ここに塩酸(HCl)のような強酸を加えます。そうすると、弱酸から生成したイオン、CH3COO–と、強酸のHClから電離したH+がくっつき、CH3COOHができます。このCH3COOHは弱酸です。
理解のコツは、化学反応式を書いて、陽イオンと陰イオンのペアを作る、そのペアは反応物と違うペア(左辺にある化合物ではないペア)を作るということです。実際に化学反応式を書いて学習すると意外とわかりやすい反応と言えます。
沈殿反応
沈殿を生じる反応、これが沈殿反応です。この反応理解には、金属元素のイオン化傾向を抑えることから始めましょう。
イオン化傾向は、元素の周期表を使って表現している教科書・参考書が多く、比較的わかりやすいと思います。
沈殿反応は主に金属元素が入っている反応です。まずは、それぞれのイオンを加えたときに、沈殿が生じる元素を暗記していきましょう。金属イオンは「陽イオン」として表現されます。
暗記は以下の分類によって行います。
・ほぼ沈殿しないイオン。
・塩化物イオン(Cl–)で沈殿する陽イオン。
・炭酸イオン(CO32-)で沈殿する陽イオン。
・硫酸イオン(SO42-)で沈殿する陽イオン。
・クロム酸イオン(CrO42-)で沈殿する陽イオン。
・硫化物イオン(S2–)で沈殿する陽イオン。
・塩基で沈殿するイオン。
塩化物イオン、硫酸イオン、クロム酸イオンについては語呂合わせがあります(上の図)。
錯イオン形成反応
錯イオン反応は沈殿が生じることもあるために、やや複雑と感じる人が多いかもしれません。

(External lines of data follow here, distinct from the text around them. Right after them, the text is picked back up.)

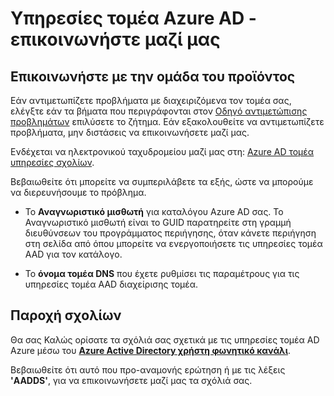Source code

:<properties
    pageTitle="Υπηρεσίες τομέα της υπηρεσίας καταλόγου Azure Active Directory: Επικοινωνήστε μαζί μας | Microsoft Azure"
    description="Επικοινωνήστε με την ομάδα του προϊόντος υπηρεσίες τομέα AD Azure"
    services="active-directory-ds"
    documentationCenter=""
    authors="mahesh-unnikrishnan"
    manager="stevenpo"
    editor="curtand"/>

<tags
    ms.service="active-directory-ds"
    ms.workload="identity"
    ms.tgt_pltfrm="na"
    ms.devlang="na"
    ms.topic="article"
    ms.date="09/21/2016"
    ms.author="maheshu"/>


# <a name="azure-ad-domain-services---contact-us"></a>Υπηρεσίες τομέα Azure AD - επικοινωνήστε μαζί μας

## <a name="contact-the-product-team"></a>Επικοινωνήστε με την ομάδα του προϊόντος
Εάν αντιμετωπίζετε προβλήματα με διαχειριζόμενα τον τομέα σας, ελέγξτε εάν τα βήματα που περιγράφονται στον [Οδηγό αντιμετώπισης προβλημάτων](active-directory-ds-troubleshooting.md) επιλύσετε το ζήτημα. Εάν εξακολουθείτε να αντιμετωπίζετε προβλήματα, μην διστάσεις να επικοινωνήσετε μαζί μας.

Ενδέχεται να ηλεκτρονικού ταχυδρομείου μαζί μας στη: [Azure AD τομέα υπηρεσίες σχολίων](mailto:aaddsfb@microsoft.com).

Βεβαιωθείτε ότι μπορείτε να συμπεριλάβετε τα εξής, ώστε να μπορούμε να διερευνήσουμε το πρόβλημα.

- Το **Αναγνωριστικό μισθωτή** για καταλόγου Azure AD σας. Το Αναγνωριστικό μισθωτή είναι το GUID παρατηρείτε στη γραμμή διευθύνσεων του προγράμματος περιήγησης, όταν κάνετε περιήγηση στη σελίδα από όπου μπορείτε να ενεργοποιήσετε τις υπηρεσίες τομέα AAD για τον κατάλογο.

- Το **όνομα τομέα DNS** που έχετε ρυθμίσει τις παραμέτρους για τις υπηρεσίες τομέα AAD διαχείρισης τομέα.


## <a name="provide-feedback"></a>Παροχή σχολίων
Θα σας Καλώς ορίσατε τα σχόλιά σας σχετικά με τις υπηρεσίες τομέα AD Azure μέσω του **[Azure Active Directory χρήστη φωνητικό κανάλι](https://feedback.azure.com/forums/169401-azure-active-directory/)**.

Βεβαιωθείτε ότι αυτό που προ-αναμονής ερώτηση ή με τις λέξεις **'AADDS'**, για να επικοινωνήσετε μαζί μας τα σχόλιά σας.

錯イオンは、配位結合、水素結合で複数の分子によって形成されるイオンです。英語では、complex ionと言います。このcomplexは「複合体」という意味です。
錯イオン形成反応は別名があり、配位子交換反応とも言われます。問題としては、やや難問から難問に分類されるところです。
高校化学での錯イオンであれば、学習するときに「配位子が交換されているだけ」という事を頭に入れて学習しましょう。
まず、なぜ錯イオンができるのか?から着手して下さい。理解に重要なのはエネルギーと水和です。
「金属が金属イオンとして存在できるのは水和しているから」という所から入りましょう。この水が追い出されて、別のものに置き換わる、これがこの反応の本質です。
反応速度
大学受験の模擬試験などで反応速度を計算する問題が出題されることがありますが、正答率はそれほど高くありません。苦手としている人が多いようです。
しかし、理屈さえわかってしまえば、後は式に数値を入れるだけです。それほど手強いものではありません。
まず、A → B + Cという反応を行うとします。
この反応を開始してから、1分後から5分後の間の速度(平均速度)を求めます。速度を「反応速度」とします。
まず、Aは反応物ですので、反応が進めば減少していきます。1分後から5分後の減少量は、(1分の時点でのAの量)―(5分の時点のAの量)で算出できます。
そしてこの間に経過した時間は、1分から5分ですので、4分間経過したことになります。
ここで、速度と距離の関係式を思い出してみましょう。
速さ × 時間 = 距離、ですね。ある速度に走った時間をかけると、走った距離が計算できます。
化学の反応の場合は、速さ × 時間 = 減少量となります。反応速度に経過した時間をかけると、減少した、つまり反応してしまった物質Aの量が計算できます。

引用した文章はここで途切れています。